News - December 16, 2022
?️Sounds of Science Episode 10 on Launch Conditionality
Sounds of Science Podcast – Episode 10
Launch Conditionality: The impact on small and mid-sized companies
Within the European Commission’s ongoing review of the General Pharmaceutical Legislation and Orphan Medicinal Products (OMP) Regulation, there are several potentially controversial policy options that aim to enhance access to medicine and overcome unmet medical need, including launch conditionality. Under the proposed system, companies would only receive their full Regulatory Data Protection if they meet a number of predefined conditions.
Two conditions under consideration are that companies must launch the product in most, if not all, EU Member States within a fixed timeframe and address a yet unspecified unmet medical need. This episode focuses on the launch condition, which is far-reaching and creates additional risk for small and mid-sized companies to launch products – particularly orphan medicinal products (OMPs) – in the EU.
Small and mid-sized companies are key drivers of biopharmaceutical innovation in Europe. They play an important role in the development of new and underserved medicines, so it is crucial that their needs and interests are looked after in order to reinforce an innovative and competitive biopharmaceutical ecosystem in Europe.

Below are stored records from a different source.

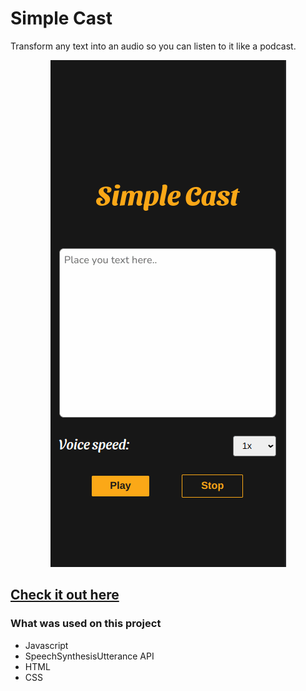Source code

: # Simple Cast

Transform any text into an audio so you can listen to it like a podcast.

<p align="center">
  <img src="./demo.gif">
</p>

## [Check it out here](https://lnardon.github.io/SimpleCast/ "Homepage")

### What was used on this project

- Javascript
- SpeechSynthesisUtterance API
- HTML
- CSS
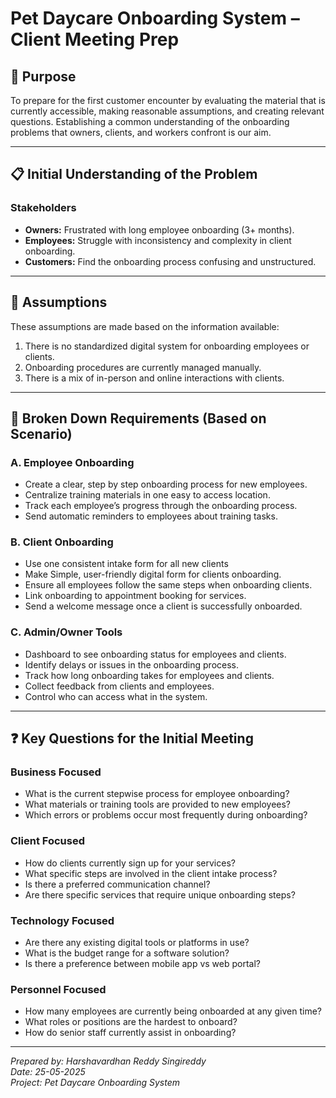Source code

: # Pet Daycare Onboarding System – Client Meeting Prep

## 📌 Purpose
To prepare for the first customer encounter by evaluating the material that is currently accessible, making reasonable assumptions, and creating relevant questions. Establishing a common understanding of the onboarding problems that owners, clients, and workers confront is our aim.

---

## 📋 Initial Understanding of the Problem

### Stakeholders
- **Owners:** Frustrated with long employee onboarding (3+ months).
- **Employees:** Struggle with inconsistency and complexity in client onboarding.
- **Customers:** Find the onboarding process confusing and unstructured.

---

## 📂 Assumptions
These assumptions are made based on the information available:
1. There is no standardized digital system for onboarding employees or clients.
2. Onboarding procedures are currently managed manually.
3. There is a mix of in-person and online interactions with clients.

---

## 🧩 Broken Down Requirements (Based on Scenario)

### A. Employee Onboarding
- Create a clear, step by step onboarding process for new employees.
- Centralize training materials in one easy to access location.
- Track each employee’s progress through the onboarding process.
- Send automatic reminders to employees about training tasks.

### B. Client Onboarding
- Use one consistent intake form for all new clients
- Make Simple, user-friendly digital form for clients onboarding.
- Ensure all employees follow the same steps when onboarding clients.
- Link onboarding to appointment booking for services.
- Send a welcome message once a client is successfully onboarded.

### C. Admin/Owner Tools
- Dashboard to see onboarding status for employees and clients.
- Identify delays or issues in the onboarding process.
- Track how long onboarding takes for employees and clients.
- Collect feedback from clients and employees.
- Control who can access what in the system.

---

## ❓ Key Questions for the Initial Meeting

### Business Focused
- What is the current stepwise process for employee onboarding?
- What materials or training tools are provided to new employees?
- Which errors or problems occur most frequently during onboarding?

### Client Focused
- How do clients currently sign up for your services?
- What specific steps are involved in the client intake process?
- Is there a preferred communication channel?
- Are there specific services that require unique onboarding steps?

### Technology Focused
- Are there any existing digital tools or platforms in use?
- What is the budget range for a software solution?
- Is there a preference between mobile app vs web portal?

### Personnel Focused
- How many employees are currently being onboarded at any given time?
- What roles or positions are the hardest to onboard?
- How do senior staff currently assist in onboarding?

---

*Prepared by: Harshavardhan Reddy Singireddy*  
*Date: 25-05-2025*  
*Project: Pet Daycare Onboarding System*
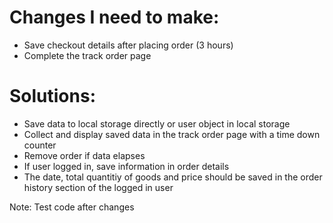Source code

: # Changes I need to make:
* Save checkout details after placing order (3 hours)
* Complete the track order page

# Solutions:
* Save data to local storage directly or user object in local storage
* Collect and display saved data in the track order page with a time down counter
* Remove order if data elapses
* If user logged in, save information in order details
* The date, total quantitiy of goods and price should be saved in the order history section of the logged in user

Note: Test code after changes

The EU should avoid implementing policy that discourages innovation, disproportionally punishes small and mid-sized companies and might limit, not improve access.
To understand the potential impact of the launch condition on the small and mid-sized health technology company, we’ve invited two of our members to the show today:
This episode is hosted by EUCOPE’s Government Affairs Manager, Victor Maertens.
You can listen to Episode 10 and all other Sounds of Science episodes using the links below:
Thomas Bols, PTC Therapeutics
“Some very exciting technologies like gene therapies need to be administered in specialized treatment centers. These treatment centers are not available for good reasons in every country. So, there is a need to utilise a cross-border health mechanism to bring patients from one country to these countries with specialised treatment centers.”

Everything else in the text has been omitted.